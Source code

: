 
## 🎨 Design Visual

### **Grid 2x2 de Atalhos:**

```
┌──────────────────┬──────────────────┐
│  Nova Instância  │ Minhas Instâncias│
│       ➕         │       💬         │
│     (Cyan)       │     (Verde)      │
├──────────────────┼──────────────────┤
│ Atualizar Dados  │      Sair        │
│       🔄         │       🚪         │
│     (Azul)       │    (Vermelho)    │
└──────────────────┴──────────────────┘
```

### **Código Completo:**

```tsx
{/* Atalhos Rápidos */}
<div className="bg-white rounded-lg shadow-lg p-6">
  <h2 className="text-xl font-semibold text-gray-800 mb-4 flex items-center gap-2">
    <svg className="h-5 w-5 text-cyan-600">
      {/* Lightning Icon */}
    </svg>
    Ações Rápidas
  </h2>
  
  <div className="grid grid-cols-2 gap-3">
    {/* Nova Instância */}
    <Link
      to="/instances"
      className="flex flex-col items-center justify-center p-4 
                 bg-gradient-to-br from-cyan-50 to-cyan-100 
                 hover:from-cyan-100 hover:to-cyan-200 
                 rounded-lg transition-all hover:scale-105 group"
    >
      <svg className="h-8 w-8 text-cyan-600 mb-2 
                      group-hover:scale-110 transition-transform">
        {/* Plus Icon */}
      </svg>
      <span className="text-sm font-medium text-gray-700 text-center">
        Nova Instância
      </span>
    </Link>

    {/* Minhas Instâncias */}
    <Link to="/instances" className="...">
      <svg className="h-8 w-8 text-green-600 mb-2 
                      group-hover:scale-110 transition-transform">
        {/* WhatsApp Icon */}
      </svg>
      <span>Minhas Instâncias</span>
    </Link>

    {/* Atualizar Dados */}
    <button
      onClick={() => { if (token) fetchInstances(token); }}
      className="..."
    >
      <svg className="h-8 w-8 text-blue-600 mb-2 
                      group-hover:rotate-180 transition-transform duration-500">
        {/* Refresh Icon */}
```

---

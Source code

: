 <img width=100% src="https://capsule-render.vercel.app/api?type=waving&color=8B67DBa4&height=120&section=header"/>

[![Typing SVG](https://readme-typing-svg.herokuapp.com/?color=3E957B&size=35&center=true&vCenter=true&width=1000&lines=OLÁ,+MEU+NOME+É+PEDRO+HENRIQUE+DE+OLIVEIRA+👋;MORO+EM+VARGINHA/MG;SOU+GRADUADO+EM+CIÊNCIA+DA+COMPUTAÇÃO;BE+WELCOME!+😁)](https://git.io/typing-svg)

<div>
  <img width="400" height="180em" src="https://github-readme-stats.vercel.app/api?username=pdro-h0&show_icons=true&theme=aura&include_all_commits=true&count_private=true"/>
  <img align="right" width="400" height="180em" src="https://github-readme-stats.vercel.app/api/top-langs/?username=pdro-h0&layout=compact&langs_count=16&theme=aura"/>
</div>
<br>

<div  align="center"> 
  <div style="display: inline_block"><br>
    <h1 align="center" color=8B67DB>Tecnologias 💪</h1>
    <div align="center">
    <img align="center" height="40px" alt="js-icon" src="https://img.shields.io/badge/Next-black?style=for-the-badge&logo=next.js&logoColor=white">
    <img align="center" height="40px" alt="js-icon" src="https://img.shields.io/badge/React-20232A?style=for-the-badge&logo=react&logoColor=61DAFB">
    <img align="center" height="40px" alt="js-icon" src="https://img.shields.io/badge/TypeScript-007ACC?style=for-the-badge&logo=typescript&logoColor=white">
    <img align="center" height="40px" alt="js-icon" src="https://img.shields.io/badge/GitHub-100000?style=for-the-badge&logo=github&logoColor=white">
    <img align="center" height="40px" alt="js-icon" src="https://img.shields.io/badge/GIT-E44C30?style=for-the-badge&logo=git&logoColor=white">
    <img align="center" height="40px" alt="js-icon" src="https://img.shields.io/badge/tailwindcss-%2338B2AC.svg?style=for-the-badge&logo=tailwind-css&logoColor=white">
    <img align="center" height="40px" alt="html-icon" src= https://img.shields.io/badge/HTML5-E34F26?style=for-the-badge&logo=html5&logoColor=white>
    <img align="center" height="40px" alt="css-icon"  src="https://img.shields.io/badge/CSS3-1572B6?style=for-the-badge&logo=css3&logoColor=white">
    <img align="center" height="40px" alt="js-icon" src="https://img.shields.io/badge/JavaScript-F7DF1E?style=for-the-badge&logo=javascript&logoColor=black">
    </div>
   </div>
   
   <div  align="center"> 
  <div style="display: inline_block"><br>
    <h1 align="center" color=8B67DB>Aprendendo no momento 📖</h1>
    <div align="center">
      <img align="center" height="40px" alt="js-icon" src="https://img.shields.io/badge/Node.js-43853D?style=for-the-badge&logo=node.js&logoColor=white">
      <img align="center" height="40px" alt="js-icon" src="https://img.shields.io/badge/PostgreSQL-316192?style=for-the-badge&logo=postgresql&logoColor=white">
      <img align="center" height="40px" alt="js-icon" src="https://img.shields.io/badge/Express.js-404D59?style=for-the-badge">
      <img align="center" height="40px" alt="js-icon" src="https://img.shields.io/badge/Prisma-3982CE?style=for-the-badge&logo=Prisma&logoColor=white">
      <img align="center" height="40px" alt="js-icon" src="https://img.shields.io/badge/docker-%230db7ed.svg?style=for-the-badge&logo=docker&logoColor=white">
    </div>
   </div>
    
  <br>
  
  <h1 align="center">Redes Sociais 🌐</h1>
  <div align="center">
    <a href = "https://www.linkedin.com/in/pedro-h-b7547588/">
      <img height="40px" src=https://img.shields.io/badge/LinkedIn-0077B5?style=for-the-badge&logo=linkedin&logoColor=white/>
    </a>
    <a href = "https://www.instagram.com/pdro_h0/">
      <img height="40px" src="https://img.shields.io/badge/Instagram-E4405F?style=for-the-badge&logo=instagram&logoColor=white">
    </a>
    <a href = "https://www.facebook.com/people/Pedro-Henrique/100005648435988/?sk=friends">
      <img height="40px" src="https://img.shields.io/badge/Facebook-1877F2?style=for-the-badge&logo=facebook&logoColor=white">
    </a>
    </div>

* * *

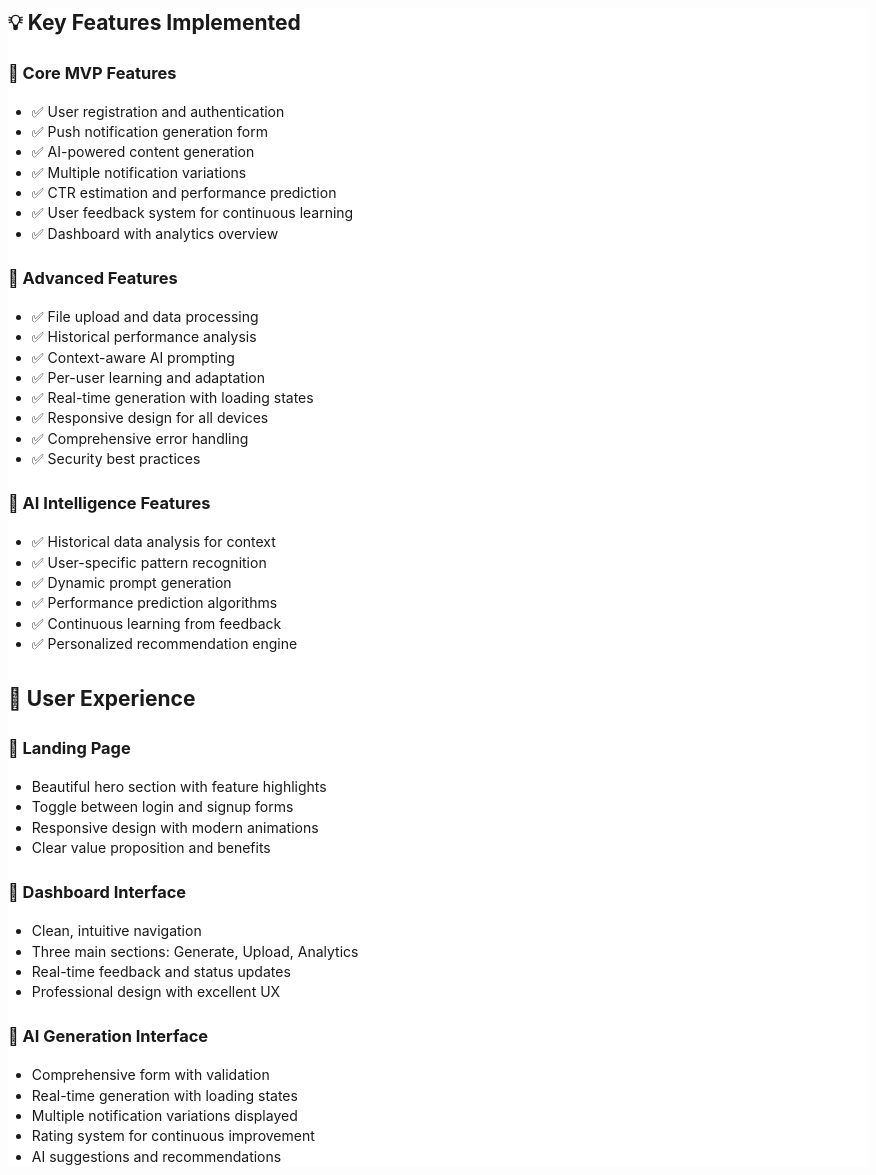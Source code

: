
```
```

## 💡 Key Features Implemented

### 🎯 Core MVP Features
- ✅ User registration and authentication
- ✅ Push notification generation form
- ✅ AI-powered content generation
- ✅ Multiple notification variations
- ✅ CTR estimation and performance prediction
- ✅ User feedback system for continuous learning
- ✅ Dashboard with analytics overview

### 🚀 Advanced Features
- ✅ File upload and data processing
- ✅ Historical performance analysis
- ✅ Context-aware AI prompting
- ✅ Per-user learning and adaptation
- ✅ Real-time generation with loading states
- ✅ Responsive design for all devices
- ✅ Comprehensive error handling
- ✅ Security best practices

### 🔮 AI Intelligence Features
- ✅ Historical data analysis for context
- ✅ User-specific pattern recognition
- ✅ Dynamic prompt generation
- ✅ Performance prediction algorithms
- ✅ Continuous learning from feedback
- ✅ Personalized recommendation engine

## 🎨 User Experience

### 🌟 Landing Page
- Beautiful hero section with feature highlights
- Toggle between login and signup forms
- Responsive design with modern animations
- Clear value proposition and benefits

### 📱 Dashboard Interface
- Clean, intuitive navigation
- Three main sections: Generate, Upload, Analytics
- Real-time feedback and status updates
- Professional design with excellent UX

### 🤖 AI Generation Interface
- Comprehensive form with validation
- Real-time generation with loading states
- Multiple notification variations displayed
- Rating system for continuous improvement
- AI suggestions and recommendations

→ **Task statement**
Your answer must consist solely of the lines above between the line holding "- ✅ Comprehensive error handling" and the line holding "- Rating system for continuous improvement", inclusive, copied exactly.

→ **Answer box**
- ✅ Comprehensive error handling
- ✅ Security best practices

### 🔮 AI Intelligence Features
- ✅ Historical data analysis for context
- ✅ User-specific pattern recognition
- ✅ Dynamic prompt generation
- ✅ Performance prediction algorithms
- ✅ Continuous learning from feedback
- ✅ Personalized recommendation engine

## 🎨 User Experience

### 🌟 Landing Page
- Beautiful hero section with feature highlights
- Toggle between login and signup forms
- Responsive design with modern animations
- Clear value proposition and benefits

### 📱 Dashboard Interface
- Clean, intuitive navigation
- Three main sections: Generate, Upload, Analytics
- Real-time feedback and status updates
- Professional design with excellent UX

### 🤖 AI Generation Interface
- Comprehensive form with validation
- Real-time generation with loading states
- Multiple notification variations displayed
- Rating system for continuous improvement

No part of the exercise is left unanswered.